There were some limitations to the present study. First, a relatively small number of PTC patients from a single center were retrospectively analyzed, thus, there may be a selection bias in enrolled patients in our study. However, the BRAF V600E mutation frequency in the primary tumors in this study (81.5%) was similar to previous reports (83.7%) (19, 20). Likewise, the BRAF V600E positivity in LNM was 78% in our study, which was similar to other studies (73.9, 81.0%) (21, 22). Therefore, the selection bias in this study was mild. Secondly, the follow-up time was not long enough to obtain recurrence or mortality risk.
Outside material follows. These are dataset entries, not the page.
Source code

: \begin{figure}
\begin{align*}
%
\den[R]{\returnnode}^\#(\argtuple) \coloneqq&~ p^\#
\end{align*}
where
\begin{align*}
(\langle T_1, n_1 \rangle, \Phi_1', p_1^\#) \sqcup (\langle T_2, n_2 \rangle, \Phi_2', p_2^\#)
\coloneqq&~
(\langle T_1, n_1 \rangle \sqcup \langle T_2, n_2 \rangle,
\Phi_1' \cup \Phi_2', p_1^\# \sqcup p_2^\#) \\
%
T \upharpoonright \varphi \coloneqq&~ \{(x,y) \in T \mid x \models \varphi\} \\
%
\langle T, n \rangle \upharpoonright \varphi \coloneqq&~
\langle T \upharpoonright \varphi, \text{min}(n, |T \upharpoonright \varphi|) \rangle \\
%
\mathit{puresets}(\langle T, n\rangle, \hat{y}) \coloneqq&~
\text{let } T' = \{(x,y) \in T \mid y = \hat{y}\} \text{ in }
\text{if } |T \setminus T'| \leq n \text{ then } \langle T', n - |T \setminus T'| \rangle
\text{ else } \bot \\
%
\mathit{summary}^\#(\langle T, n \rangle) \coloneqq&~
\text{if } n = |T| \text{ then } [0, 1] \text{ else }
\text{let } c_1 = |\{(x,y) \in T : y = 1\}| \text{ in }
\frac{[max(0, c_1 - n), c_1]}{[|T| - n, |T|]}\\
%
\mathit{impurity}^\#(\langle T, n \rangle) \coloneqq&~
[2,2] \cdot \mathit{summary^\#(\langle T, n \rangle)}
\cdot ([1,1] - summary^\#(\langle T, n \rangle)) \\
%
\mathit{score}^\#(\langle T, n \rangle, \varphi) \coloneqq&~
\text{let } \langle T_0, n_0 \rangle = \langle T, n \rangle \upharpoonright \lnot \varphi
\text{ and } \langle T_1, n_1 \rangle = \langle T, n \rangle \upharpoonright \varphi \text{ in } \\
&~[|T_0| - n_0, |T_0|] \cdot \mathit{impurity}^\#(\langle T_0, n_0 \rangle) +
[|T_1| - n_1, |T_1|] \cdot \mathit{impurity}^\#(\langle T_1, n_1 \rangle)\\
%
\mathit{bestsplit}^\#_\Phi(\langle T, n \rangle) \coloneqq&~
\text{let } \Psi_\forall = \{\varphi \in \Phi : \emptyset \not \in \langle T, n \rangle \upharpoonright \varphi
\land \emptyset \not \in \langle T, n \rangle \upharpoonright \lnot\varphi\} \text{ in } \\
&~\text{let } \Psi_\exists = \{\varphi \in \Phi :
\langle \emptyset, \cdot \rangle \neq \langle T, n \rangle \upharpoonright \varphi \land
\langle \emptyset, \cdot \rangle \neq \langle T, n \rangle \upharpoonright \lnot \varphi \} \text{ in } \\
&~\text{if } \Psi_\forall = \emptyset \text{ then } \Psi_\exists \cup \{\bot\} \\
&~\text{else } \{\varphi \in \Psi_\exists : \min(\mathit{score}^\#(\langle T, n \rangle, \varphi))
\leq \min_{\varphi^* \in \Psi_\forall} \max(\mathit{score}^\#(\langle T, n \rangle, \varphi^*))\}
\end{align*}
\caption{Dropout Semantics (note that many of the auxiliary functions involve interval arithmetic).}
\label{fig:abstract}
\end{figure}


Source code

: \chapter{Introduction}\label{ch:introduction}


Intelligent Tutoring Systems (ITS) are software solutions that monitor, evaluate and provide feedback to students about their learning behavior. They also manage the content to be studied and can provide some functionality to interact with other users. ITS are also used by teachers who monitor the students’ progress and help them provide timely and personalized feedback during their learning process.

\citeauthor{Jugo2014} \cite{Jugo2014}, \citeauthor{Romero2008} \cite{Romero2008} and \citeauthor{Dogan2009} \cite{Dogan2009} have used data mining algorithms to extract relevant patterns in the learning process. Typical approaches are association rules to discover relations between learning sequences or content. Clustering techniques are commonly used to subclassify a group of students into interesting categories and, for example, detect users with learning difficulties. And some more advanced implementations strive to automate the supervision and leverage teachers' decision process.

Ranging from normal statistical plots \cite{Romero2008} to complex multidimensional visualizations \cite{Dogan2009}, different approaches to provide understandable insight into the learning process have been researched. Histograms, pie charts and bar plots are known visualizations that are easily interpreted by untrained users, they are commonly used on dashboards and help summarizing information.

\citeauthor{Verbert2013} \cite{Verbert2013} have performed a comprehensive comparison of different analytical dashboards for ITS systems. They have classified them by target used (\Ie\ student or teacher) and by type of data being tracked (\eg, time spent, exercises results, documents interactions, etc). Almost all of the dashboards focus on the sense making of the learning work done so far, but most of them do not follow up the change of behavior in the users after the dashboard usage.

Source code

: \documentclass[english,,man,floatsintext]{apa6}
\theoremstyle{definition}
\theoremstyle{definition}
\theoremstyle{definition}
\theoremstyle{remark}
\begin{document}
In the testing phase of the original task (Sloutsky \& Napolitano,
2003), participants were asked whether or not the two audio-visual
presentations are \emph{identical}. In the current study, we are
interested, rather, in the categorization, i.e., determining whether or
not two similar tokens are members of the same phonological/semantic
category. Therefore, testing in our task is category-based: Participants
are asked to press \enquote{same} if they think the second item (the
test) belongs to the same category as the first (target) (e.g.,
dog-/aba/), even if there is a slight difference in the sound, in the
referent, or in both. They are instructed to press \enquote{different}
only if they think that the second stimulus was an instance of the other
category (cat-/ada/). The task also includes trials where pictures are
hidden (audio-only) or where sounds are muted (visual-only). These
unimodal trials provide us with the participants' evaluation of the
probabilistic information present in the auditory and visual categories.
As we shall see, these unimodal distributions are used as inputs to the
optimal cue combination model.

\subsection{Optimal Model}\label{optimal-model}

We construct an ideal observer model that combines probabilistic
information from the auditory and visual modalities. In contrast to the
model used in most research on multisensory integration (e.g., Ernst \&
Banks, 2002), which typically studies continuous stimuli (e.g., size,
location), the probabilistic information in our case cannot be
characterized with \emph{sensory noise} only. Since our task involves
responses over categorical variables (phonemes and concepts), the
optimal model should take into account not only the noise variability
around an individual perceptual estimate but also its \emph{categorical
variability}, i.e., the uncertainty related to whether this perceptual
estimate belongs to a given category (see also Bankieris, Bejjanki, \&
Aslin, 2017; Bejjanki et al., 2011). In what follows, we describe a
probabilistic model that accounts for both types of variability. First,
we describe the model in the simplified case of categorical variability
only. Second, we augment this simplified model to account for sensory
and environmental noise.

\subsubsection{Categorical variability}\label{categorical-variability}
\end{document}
Although the initial therapy response was based on the 2015 ATA guidelines of known as dynamic risk stratification, a longer period of follow-up is necessary. In addition, obtaining tissue samples of distant metastases, such as in the lung and bone tissue, was difficult; thus, we did not examine the occurrence of the BRAF V600E mutation in distant metastases in the present study, which must be done in future research.

Conclusion

The BRAF V600E mutation was higher in primary tumors than in LNM while the concordance of the genotype between them was high. PTC patients with the BRAF V600E mutation in LNM did not have a larger diameter of LNM and did not exhibit poor clinical outcomes. There was no relationship between the BRAF V600E mutation in LNM and the number, extranodal extension, and stage of LNM. Therefore, the BRAF V600E mutation in LNM may not be related to the invasive characteristics of LNM in PTC.

Our results strongly imply that the BRAF V600E mutation may not be used as a unique molecular determinant in treatment decisions; however, studies with higher quality and longer follow-up time are needed. We hope that more scientists will conduct further research to generate a critical mass of data on the correct use of the BRAF mutation in clinical practice.

Declaration of interest

The authors declare that there is no conflict of interest that could be perceived as prejudicing the impartiality of the research reported.

Funding

This work was supported by the Clinical Research Startup Program of Southern Medical University by High-level University Construction Funding of Guangdong Provincial Department of Education (grant number LC2019ZD025, 2019) and Guangdong Province Science and Technology Plan Projects (grant number 2019A141405043, 2019).

Acknowledgement

The authors thank LetPub (www.letpub.com) for linguistic assistance during the preparation of this manuscript.